Republican Rep. J.D. Mesnard is revising the bill in an effort to address 1st Amendment concerns raised by publishers and photographers. He said Friday he hopes to introduce a new version within a month.

Mesnard got unanimous support from the Legislature last year for his bill making it a crime for jilted lovers to post nude photos of their former partners online.

But the American Civil Liberties Union sued in September, arguing House Bill 2515 was so broad it made anyone who distributes or displays a nude image without explicit permission guilty of a felony. U.S. District Judge Susan Bolton issued an order putting the law on hold in November as part of an agreement between the Arizona attorney general's office and the groups that sued. The order blocks enforcement of the law to allow the Legislature time to work on changes.

The ACLU sued on behalf of several bookstores and publishing associations, the owner of the Village Voice and 12 other alternative newsweeklies nationwide, and the National Press Photographers Association.

The groups sent Mesnard and legislative leaders a letter early this month suggesting changes to the law to address its concerns that the law was overly broad. They said, for instance, that the law would make it a felony to publish a book containing a Pulitzer Prize-winning Vietnam war photo of a burned and nude little girl running from her bombed village.

"In our view, we're just trying to ask them to add some elements that first of all protect the media with respect to images that are important historically or have news value or artistic image," said David Horowitz, executive director of the Media Coalition, whose members include publishers, librarians and booksellers. "And trying to really focus this again on the kind of malicious invasion of privacy everyone agrees is bad behavior."

The letter suggested that Mesnard change the law to narrow its scope to address only "revenge porn" without interfering with free speech rights. Specifically, they don't want it to apply when the publication was in the public interest or newsworthy.

And they want it to apply only to someone who was in an intimate relationship and displays a photo that their partner expected would be private with the intent to embarrass, harass or otherwise harm the person.

Mesnard said that language would be a deal-breaker because of the need to prove intent to harm, which he said would create "a big old loophole."

"I'm definitely hesitant to go down that road because it will in my view make the law nearly meaningless," he said. "Because someone could say `I thought it was funny, I didn't mean to cause harm, I was proud of my ex-girlfriend and the way she looks.' They can come up with all sorts of excuses, and suddenly the very same action which in one circumstance is a crime in another circumstance isn't."

According to the National Conference of State Legislatures, 13 states have adopted revenge-porn laws in the last two years, but most are very narrowly written.
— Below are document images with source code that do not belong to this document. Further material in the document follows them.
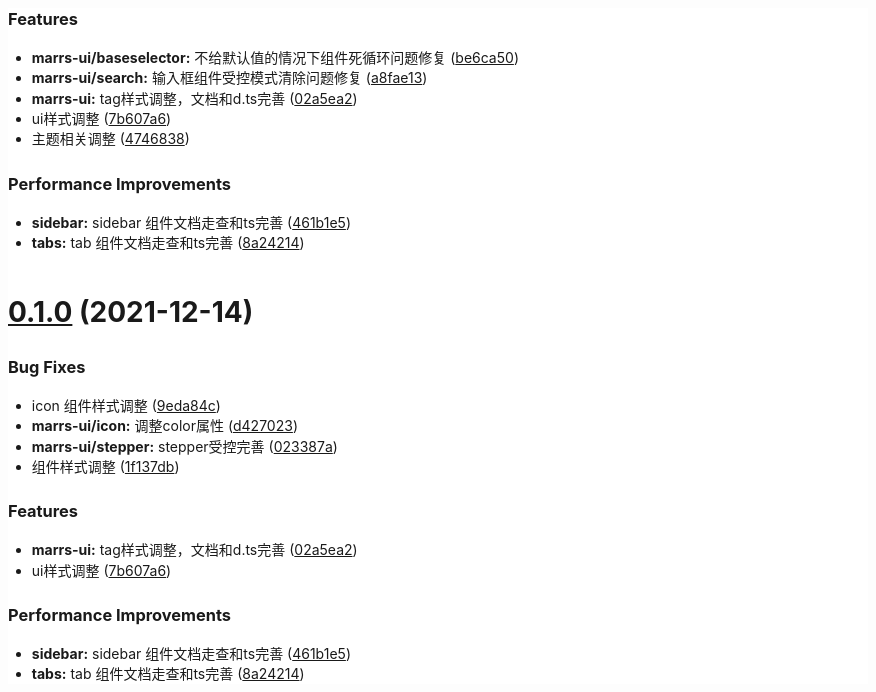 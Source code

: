 
### Features

* **marrs-ui/baseselector:** 不给默认值的情况下组件死循环问题修复 ([be6ca50](https://stash.weimob.com/cloud-ability/fe-team/marrs-ui/commits/be6ca50c0ddbfefb397ff18f0408b6488e88a099))
* **marrs-ui/search:** 输入框组件受控模式清除问题修复 ([a8fae13](https://stash.weimob.com/cloud-ability/fe-team/marrs-ui/commits/a8fae1341c8df0f47fd7a6247be574796cef5bda))
* **marrs-ui:** tag样式调整，文档和d.ts完善 ([02a5ea2](https://stash.weimob.com/cloud-ability/fe-team/marrs-ui/commits/02a5ea20ab9729f607ead6af550782599e3b522c))
* ui样式调整 ([7b607a6](https://stash.weimob.com/cloud-ability/fe-team/marrs-ui/commits/7b607a60cd686245f3e46ac064591b3b7fa04aa5))
* 主题相关调整 ([4746838](https://stash.weimob.com/cloud-ability/fe-team/marrs-ui/commits/47468385763368811deeb9c1084283d1b0ca1d11))


### Performance Improvements

* **sidebar:** sidebar 组件文档走查和ts完善 ([461b1e5](https://stash.weimob.com/cloud-ability/fe-team/marrs-ui/commits/461b1e5e0d5cb860fa1312e7a83ab1f8e6fa049d))
* **tabs:** tab 组件文档走查和ts完善 ([8a24214](https://stash.weimob.com/cloud-ability/fe-team/marrs-ui/commits/8a24214ab6df7146701fe0cf8d9f5419ccafcb15))



# [0.1.0](https://stash.weimob.com/cloud-ability/fe-team/marrs-ui/compare/v1.1.0...v0.1.0) (2021-12-14)


### Bug Fixes

* icon 组件样式调整 ([9eda84c](https://stash.weimob.com/cloud-ability/fe-team/marrs-ui/commits/9eda84c5afdb312a7fa656e71e534df80c43be38))
* **marrs-ui/icon:** 调整color属性 ([d427023](https://stash.weimob.com/cloud-ability/fe-team/marrs-ui/commits/d42702373f3c88cf7ee71b0062b5c20e74adb32e))
* **marrs-ui/stepper:** stepper受控完善 ([023387a](https://stash.weimob.com/cloud-ability/fe-team/marrs-ui/commits/023387a44b91577cb201d04f20e0edab0d0bcf53))
* 组件样式调整 ([1f137db](https://stash.weimob.com/cloud-ability/fe-team/marrs-ui/commits/1f137db753d964c4afd237867bec92a6d64d73e5))


### Features

* **marrs-ui:** tag样式调整，文档和d.ts完善 ([02a5ea2](https://stash.weimob.com/cloud-ability/fe-team/marrs-ui/commits/02a5ea20ab9729f607ead6af550782599e3b522c))
* ui样式调整 ([7b607a6](https://stash.weimob.com/cloud-ability/fe-team/marrs-ui/commits/7b607a60cd686245f3e46ac064591b3b7fa04aa5))


### Performance Improvements

* **sidebar:** sidebar 组件文档走查和ts完善 ([461b1e5](https://stash.weimob.com/cloud-ability/fe-team/marrs-ui/commits/461b1e5e0d5cb860fa1312e7a83ab1f8e6fa049d))
* **tabs:** tab 组件文档走查和ts完善 ([8a24214](https://stash.weimob.com/cloud-ability/fe-team/marrs-ui/commits/8a24214ab6df7146701fe0cf8d9f5419ccafcb15))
The Arizona law is the only one that has been challenged by the ACLU.

Former Gov. Jan Brewer signed House Bill 2515 into law in April after it unanimously passed the Senate and House.

Mesnard, a Chandler Republican, crafted the bill in response to the growth of "revenge porn" posted online by jilted lovers. The typical scenario is of a person taking nude photos to share with their lover, and after a breakup having the lover post it online in an act of revenge.

"I'm confident that we'll come up with something that will be even clearer and cleaner that what we came up with last year and something that even if the ACLU continues to challenge in court will be upheld," Mesnard said.